(Saved data entries)
****
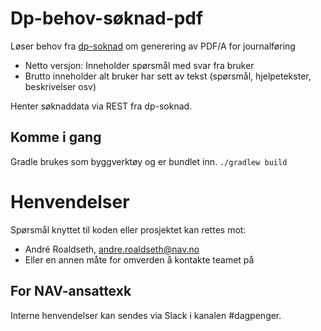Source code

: # Dp-behov-søknad-pdf

Løser behov fra [dp-soknad](https://github.com/navikt/dp-soknad) om generering av PDF/A for journalføring
* Netto versjon: Inneholder spørsmål med svar fra bruker
* Brutto inneholder alt bruker har sett av tekst (spørsmål, hjelpetekster, beskrivelser osv)

Henter søknaddata via REST fra dp-soknad.

## Komme i gang

Gradle brukes som byggverktøy og er bundlet inn.
`./gradlew build`

# Henvendelser

Spørsmål knyttet til koden eller prosjektet kan rettes mot:

* André Roaldseth, andre.roaldseth@nav.no
* Eller en annen måte for omverden å kontakte teamet på

## For NAV-ansattexk

Interne henvendelser kan sendes via Slack i kanalen #dagpenger.
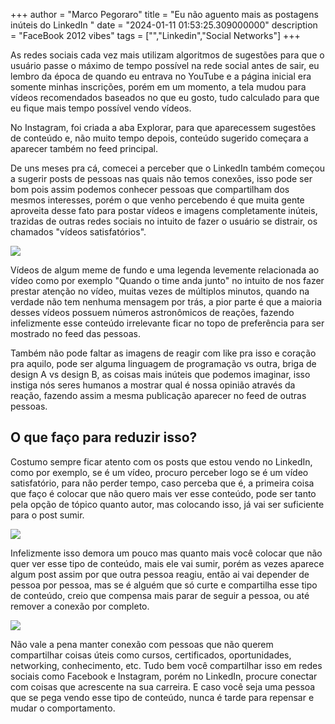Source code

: +++
  author = "Marco Pegoraro"
  title = "Eu não aguento mais as postagens inúteis do LinkedIn "
  date = "2024-01-11 01:53:25.309000000"
  description = "FaceBook 2012 vibes"
  tags = ["","Linkedin","Social Networks"] 
+++
  
As redes sociais cada vez mais utilizam algoritmos de sugestões para que o usuário passe o máximo de tempo possível na rede social antes de sair, eu lembro da época de quando eu entrava no YouTube e a página inicial era somente minhas inscrições, porém em um momento, a tela mudou para vídeos recomendados baseados no que eu gosto, tudo calculado para que eu fique mais tempo possível vendo vídeos.

No Instagram, foi criada a aba Explorar, para que aparecessem sugestões de conteúdo e, não muito tempo depois, conteúdo sugerido começara a aparecer também no feed principal.

De uns meses pra cá, comecei a perceber que o LinkedIn também começou a sugerir posts de pessoas nas quais não temos conexões, isso pode ser bom pois assim podemos conhecer pessoas que compartilham dos mesmos interesses, porém o que venho percebendo é que muita gente aproveita desse fato para postar vídeos e imagens completamente inúteis, trazidas de outras redes sociais no intuito de fazer o usuário se distrair, os chamados "vídeos satisfatórios".

![](https://marco-blog-post-images.s3.sa-east-1.amazonaws.com/90da8e74-406c-4b70-bae4-b6f04a5bab6c.jpg)

Vídeos de algum meme de fundo e uma legenda levemente relacionada ao vídeo como por exemplo "Quando o time anda junto" no intuito de nos fazer prestar atenção no vídeo, muitas vezes de múltiplos minutos, quando na verdade não tem nenhuma mensagem por trás, a pior parte é que a maioria desses vídeos possuem números astronômicos de reações, fazendo infelizmente esse conteúdo irrelevante ficar no topo de preferência para ser mostrado no feed das pessoas.

Também não pode faltar as imagens de reagir com like pra isso e coração pra aquilo, pode ser alguma linguagem de programação vs outra, briga de design A vs design B, as coisas mais inúteis que podemos imaginar, isso instiga nós seres humanos a mostrar qual é nossa opinião através da reação, fazendo assim a mesma publicação aparecer no feed de outras pessoas.

## O que faço para reduzir isso?

Costumo sempre ficar atento com os posts que estou vendo no LinkedIn, como por exemplo, se é um vídeo, procuro perceber logo se é um vídeo satisfatório, para não perder tempo, caso perceba que é, a primeira coisa que faço é colocar que não quero mais ver esse conteúdo, pode ser tanto pela opção de tópico quanto autor, mas colocando isso, já vai ser suficiente para o post sumir.

![](https://marco-blog-post-images.s3.sa-east-1.amazonaws.com/4ea8312c-d2b1-4c0a-8d18-fa586f6f0768.jpg)

Infelizmente isso demora um pouco mas quanto mais você colocar que não quer ver esse tipo de conteúdo, mais ele vai sumir, porém as vezes aparece algum post assim por que outra pessoa reagiu, então ai vai depender de pessoa por pessoa, mas se é alguém que só curte e compartilha esse tipo de conteúdo, creio que compensa mais parar de seguir a pessoa, ou até remover a conexão por completo.

![](https://marco-blog-post-images.s3.sa-east-1.amazonaws.com/ba060833-cc9a-4649-96fd-c8ce62813b59.jpg)

Não vale a pena manter conexão com pessoas que não querem compartilhar coisas úteis como cursos, certificados, oportunidades, networking, conhecimento, etc. Tudo bem você compartilhar isso em redes sociais como Facebook e Instagram, porém no LinkedIn, procure conectar com coisas que acrescente na sua carreira. E caso você seja uma pessoa que se pega vendo esse tipo de conteúdo, nunca é tarde para repensar e mudar o comportamento.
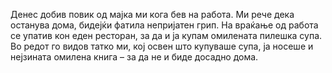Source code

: Денес добив повик од мајка ми кога бев на работа. Ми рече дека останува
дома, бидејќи фатила непријатен грип. На враќање од работа се упатив кон
еден ресторан, за да и ја купам омилената пилешка супа. Во редот го видов
татко ми, кој освен што купуваше супа, ја носеше и нејзината омилена книга
– за да не и биде досадно дома.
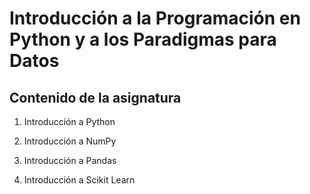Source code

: # Introducción a la Programación en Python y a los Paradigmas para Datos

## Contenido de la asignatura

1. Introducción a Python

2. Introducción a NumPy

3. Introducción a Pandas

4. Introducción a Scikit Learn
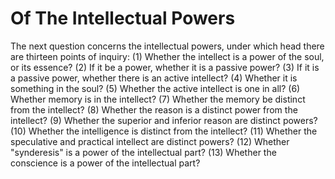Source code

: # Of The Intellectual Powers

The next question concerns the intellectual powers, under which head there are thirteen points of inquiry:
(1) Whether the intellect is a power of the soul, or its essence?
(2) If it be a power, whether it is a passive power?
(3) If it is a passive power, whether there is an active intellect?
(4) Whether it is something in the soul?
(5) Whether the active intellect is one in all?
(6) Whether memory is in the intellect?
(7) Whether the memory be distinct from the intellect?
(8) Whether the reason is a distinct power from the intellect?
(9) Whether the superior and inferior reason are distinct powers?
(10) Whether the intelligence is distinct from the intellect?
(11) Whether the speculative and practical intellect are distinct powers?
(12) Whether "synderesis" is a power of the intellectual part?
(13) Whether the conscience is a power of the intellectual part?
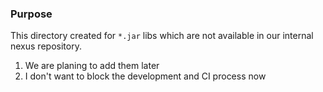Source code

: ### Purpose 
This directory created for `*.jar` libs which are not available in our internal nexus repository.
1. We are planing to add them later
2. I don't want to block the development and CI process now

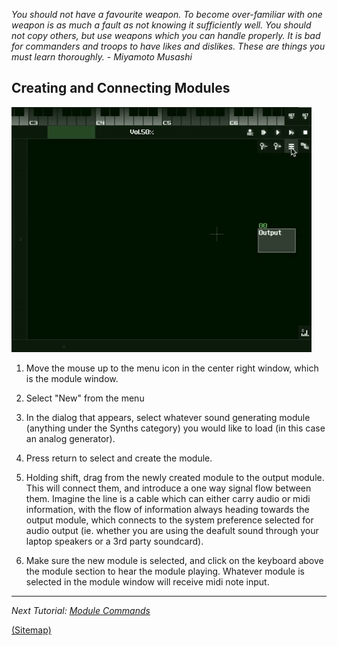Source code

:_You should not have a favourite weapon. To become over-familiar with one
weapon is as much a fault as not knowing it sufficiently well. You should not copy others,
but use weapons which you can handle properly. It is bad for commanders and troops to
have likes and dislikes. These are things you must learn thoroughly. - Miyamoto Musashi_

## Creating and Connecting Modules

![](tutorial_2a.gif "Tutorial 1 Gif 1")

1. Move the mouse up to the menu icon in the center right window, which is the module window.

2. Select "New" from the menu

3. In the dialog that appears, select whatever sound generating module (anything under the Synths category) you would like to load (in this case an analog generator).

4. Press return to select and create the module.

5. Holding shift, drag from the newly created module to the output module. This will connect them, and introduce a one way signal flow between them. Imagine the line is a cable which can either carry audio or midi information, with the flow of information always heading towards the output module, which connects to the system preference selected for audio output (ie. whether you are using the deafult sound through your laptop speakers or a 3rd party soundcard).

6. Make sure the new module is selected, and click on the keyboard above the module section to hear the module playing. Whatever module is selected in the module window will receive midi note input.

---

_Next Tutorial: [Module Commands](https://github.com/way-of-the-sunvox/Way-of-the-SunVox/tree/master/I--Tutorial/2--The-Module-Section/b--Module-Commands)_

[(Sitemap)](https://github.com/way-of-the-sunvox/Way-of-the-SunVox/blob/master/Sitemap.md)
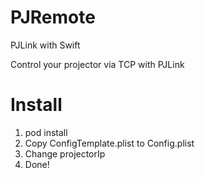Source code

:# PJRemote
PJLink with Swift

Control your projector via TCP with PJLink

# Install
1. pod install
1. Copy ConfigTemplate.plist to Config.plist
1. Change projectorIp
1. Done!
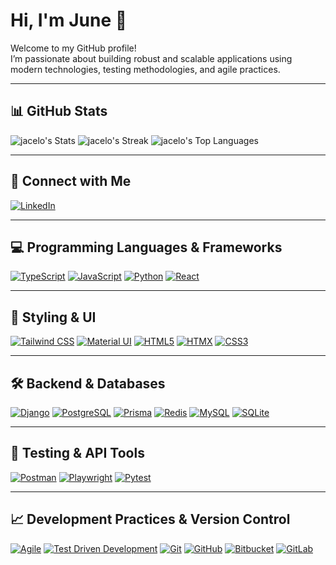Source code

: # Hi, I'm June 👋

Welcome to my GitHub profile!  
I’m passionate about building robust and scalable applications using modern technologies, testing methodologies, and agile practices.

---

## 📊 GitHub Stats
![jacelo's Stats](https://github-readme-stats.vercel.app/api?username=jacelo&theme=vue-dark&show_icons=true&hide_border=false&count_private=true)
![jacelo's Streak](https://github-readme-streak-stats.herokuapp.com/?user=jacelo&theme=vue-dark&hide_border=false)
![jacelo's Top Languages](https://github-readme-stats.vercel.app/api/top-langs/?username=jacelo&theme=vue-dark&show_icons=true&hide_border=false&layout=compact)

---

## 🔗 Connect with Me

[![LinkedIn](https://img.shields.io/badge/LinkedIn-0A66C2?style=for-the-badge&logo=linkedin&logoColor=white)](https://www.linkedin.com/in/yourlinkedin/)

---

## 💻 Programming Languages & Frameworks

[![TypeScript](https://img.shields.io/badge/TypeScript-3178C6?style=for-the-badge&logo=typescript&logoColor=white)](https://www.typescriptlang.org/)  [![JavaScript](https://img.shields.io/badge/JavaScript-F7DF1E?style=for-the-badge&logo=javascript&logoColor=black)](https://developer.mozilla.org/en-US/docs/Web/JavaScript)  [![Python](https://img.shields.io/badge/Python-3776AB?style=for-the-badge&logo=python&logoColor=white)](https://www.python.org/)  [![React](https://img.shields.io/badge/React-61DAFB?style=for-the-badge&logo=react&logoColor=black)](https://reactjs.org/)  

---

## 🎨 Styling & UI

[![Tailwind CSS](https://img.shields.io/badge/Tailwind_CSS-38B2AC?style=for-the-badge&logo=tailwind-css&logoColor=white)](https://tailwindcss.com/)  [![Material UI](https://img.shields.io/badge/Material_UI-0081CB?style=for-the-badge&logo=mui&logoColor=white)](https://mui.com/)  [![HTML5](https://img.shields.io/badge/HTML5-E34F26?style=for-the-badge&logo=html5&logoColor=white)](https://developer.mozilla.org/en-US/docs/Web/Guide/HTML/HTML5)  [![HTMX](https://img.shields.io/badge/HTMX-99EDC3?style=for-the-badge&logo=htmx&logoColor=black)](https://htmx.org/)  [![CSS3](https://img.shields.io/badge/CSS3-1572B6?style=for-the-badge&logo=css3&logoColor=white)](https://developer.mozilla.org/en-US/docs/Web/CSS)

---

## 🛠️ Backend & Databases

[![Django](https://img.shields.io/badge/Django-092E20?style=for-the-badge&logo=django&logoColor=white)](https://www.djangoproject.com/)  [![PostgreSQL](https://img.shields.io/badge/PostgreSQL-336791?style=for-the-badge&logo=postgresql&logoColor=white)](https://www.postgresql.org/)  [![Prisma](https://img.shields.io/badge/Prisma-2D3748?style=for-the-badge&logo=prisma&logoColor=blue)](https://www.prisma.io/)  [![Redis](https://img.shields.io/badge/Redis-DC382D?style=for-the-badge&logo=redis&logoColor=white)](https://redis.io/)  [![MySQL](https://img.shields.io/badge/MySQL-4479A1?style=for-the-badge&logo=mysql&logoColor=white)](https://www.mysql.com/)  [![SQLite](https://img.shields.io/badge/SQLite-003B57?style=for-the-badge&logo=sqlite&logoColor=white)](https://www.sqlite.org/index.html)

---

## 🧪 Testing & API Tools

[![Postman](https://img.shields.io/badge/Postman-FF6C37?style=for-the-badge&logo=postman&logoColor=white)](https://www.postman.com/)  [![Playwright](https://img.shields.io/badge/Playwright-000000?style=for-the-badge&logo=playwright&logoColor=white)](https://playwright.dev/)  [![Pytest](https://img.shields.io/badge/Pytest-50546C?style=for-the-badge&logo=pytest&logoColor=white)](https://docs.pytest.org/)  

---

## 📈 Development Practices & Version Control

[![Agile](https://img.shields.io/badge/Agile-FF6600?style=for-the-badge)](https://www.agilealliance.org/agile101/)  [![Test Driven Development](https://img.shields.io/badge/Test_Driven_Development-007ACC?style=for-the-badge)](https://en.wikipedia.org/wiki/Test-driven_development)  [![Git](https://img.shields.io/badge/Git-F05032?style=for-the-badge&logo=git&logoColor=white)](https://git-scm.com/)  [![GitHub](https://img.shields.io/badge/GitHub-181717?style=for-the-badge&logo=github&logoColor=white)](https://github.com/)  [![Bitbucket](https://img.shields.io/badge/Bitbucket-0052CC?style=for-the-badge&logo=bitbucket&logoColor=white)](https://bitbucket.org/)  [![GitLab](https://img.shields.io/badge/GitLab-FCA121?style=for-the-badge&logo=gitlab&logoColor=white)](https://gitlab.com/)

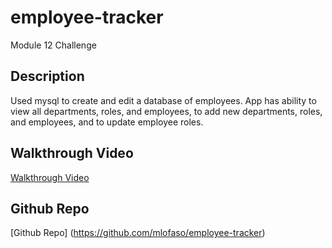 # employee-tracker

Module 12 Challenge

## Description

Used mysql to create and edit a database of employees. App has ability to view all departments, roles, and employees, to add new departments, roles, and employees, and to update employee roles.

## Walkthrough Video

[Walkthrough Video](https://drive.google.com/file/d/1r-5jVhhfJQ4nGQ4yyd9_vX29PwLSeUJb/view)

## Github Repo

[Github Repo] (https://github.com/mlofaso/employee-tracker)
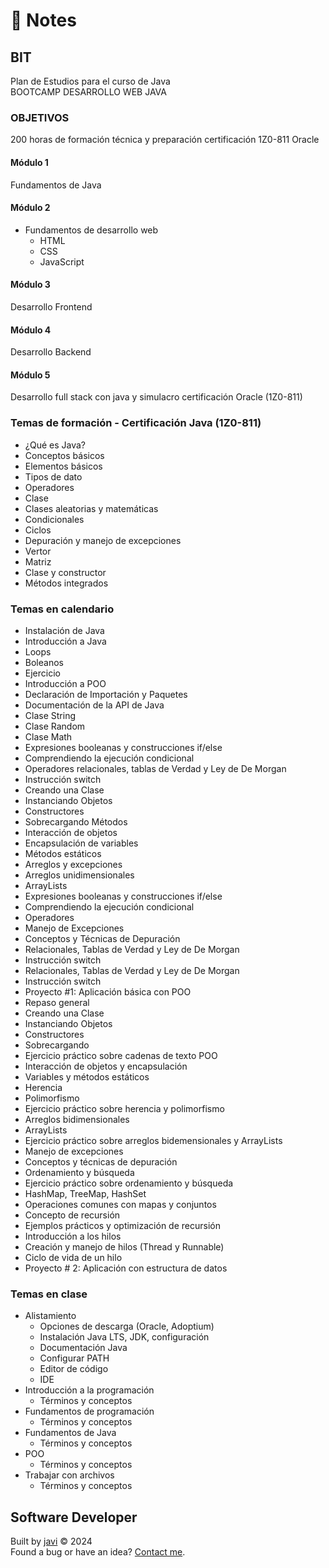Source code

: # :memo: Notes
## BIT
Plan de Estudios para el curso de Java  
BOOTCAMP DESARROLLO WEB JAVA
### OBJETIVOS
200 horas de formación técnica y preparación certificación 1Z0-811 Oracle
#### Módulo 1
Fundamentos de Java
#### Módulo 2
* Fundamentos de desarrollo web
  - HTML
  - CSS
  - JavaScript
#### Módulo 3
Desarrollo Frontend
#### Módulo 4
Desarrollo Backend
#### Módulo 5
Desarrollo full stack con java y simulacro certificación Oracle (1Z0-811)
### Temas de formación - Certificación Java (1Z0-811)
- ¿Qué es Java?
- Conceptos básicos
- Elementos básicos
- Tipos de dato
- Operadores
- Clase
- Clases aleatorias y matemáticas
- Condicionales
- Ciclos
- Depuración y manejo de excepciones
- Vertor
- Matriz
- Clase y constructor
- Métodos integrados
### Temas en calendario
- Instalación de Java
- Introducción a Java
- Loops
- Boleanos
- Ejercicio
- Introducción a POO
- Declaración de Importación y Paquetes
- Documentación de la API de Java
- Clase String
- Clase Random
- Clase Math
- Expresiones booleanas y construcciones if/else
- Comprendiendo la ejecución condicional
- Operadores relacionales, tablas de Verdad y Ley de De Morgan
- Instrucción switch
- Creando una Clase
- Instanciando Objetos
- Constructores
- Sobrecargando Métodos
- Interacción de objetos 
- Encapsulación de variables
- Métodos estáticos
- Arreglos y excepciones
- Arreglos unidimensionales
- ArrayLists
- Expresiones booleanas y construcciones if/else
- Comprendiendo la ejecución condicional
- Operadores
- Manejo de Excepciones 
- Conceptos y Técnicas de Depuración
- Relacionales, Tablas de Verdad y Ley de De Morgan
- Instrucción switch
- Relacionales, Tablas de Verdad y Ley de De Morgan
- Instrucción switch
- Proyecto #1: Aplicación básica con POO
- Repaso general
- Creando una Clase
- Instanciando Objetos
- Constructores
- Sobrecargando
- Ejercicio práctico sobre cadenas de texto POO
- Interacción de objetos y encapsulación
- Variables y métodos estáticos
- Herencia
- Polimorfismo
- Ejercicio práctico sobre herencia y polimorfismo
- Arreglos bidimensionales
- ArrayLists
- Ejercicio práctico sobre arreglos bidemensionales y ArrayLists
- Manejo de excepciones
- Conceptos y técnicas de depuración
- Ordenamiento y búsqueda
- Ejercicio práctico sobre ordenamiento y búsqueda
- HashMap, TreeMap, HashSet
- Operaciones comunes con mapas y conjuntos
- Concepto de recursión
- Ejemplos prácticos y optimización de recursión
- Introducción a los hilos
- Creación y manejo de hilos (Thread y Runnable)
- Ciclo de vida de un hilo
- Proyecto # 2: Aplicación con estructura de datos
### Temas en clase
* Alistamiento
  - Opciones de descarga (Oracle, Adoptium)
  - Instalación Java LTS, JDK, configuración
  - Documentación Java
  - Configurar PATH
  - Editor de código
  - IDE
* Introducción a la programación
  - Términos y conceptos
* Fundamentos de programación
  - Términos y conceptos
* Fundamentos de Java
  - Términos y conceptos
* POO
  - Términos y conceptos
* Trabajar con archivos
  - Términos y conceptos
## Software Developer
Built by [javi](https://github.com/javi0b01/) :copyright: 2024  
Found a bug or have an idea? [Contact me](https://www.linkedin.com/in/javi0b01/).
****
Work order
Your reply should consist solely of the lines above from the line containing "PJLink with Swift" up to and including the line containing "## 📊 GitHub Stats", reproduced exactly, minus the pictures.

Result for this exercise
PJLink with Swift

Control your projector via TCP with PJLink

# Install
1. pod install
1. Copy ConfigTemplate.plist to Config.plist
1. Change projectorIp
1. Done!
Source code

: # Hi, I'm June 👋

Welcome to my GitHub profile!  
I’m passionate about building robust and scalable applications using modern technologies, testing methodologies, and agile practices.

---

## 📊 GitHub Stats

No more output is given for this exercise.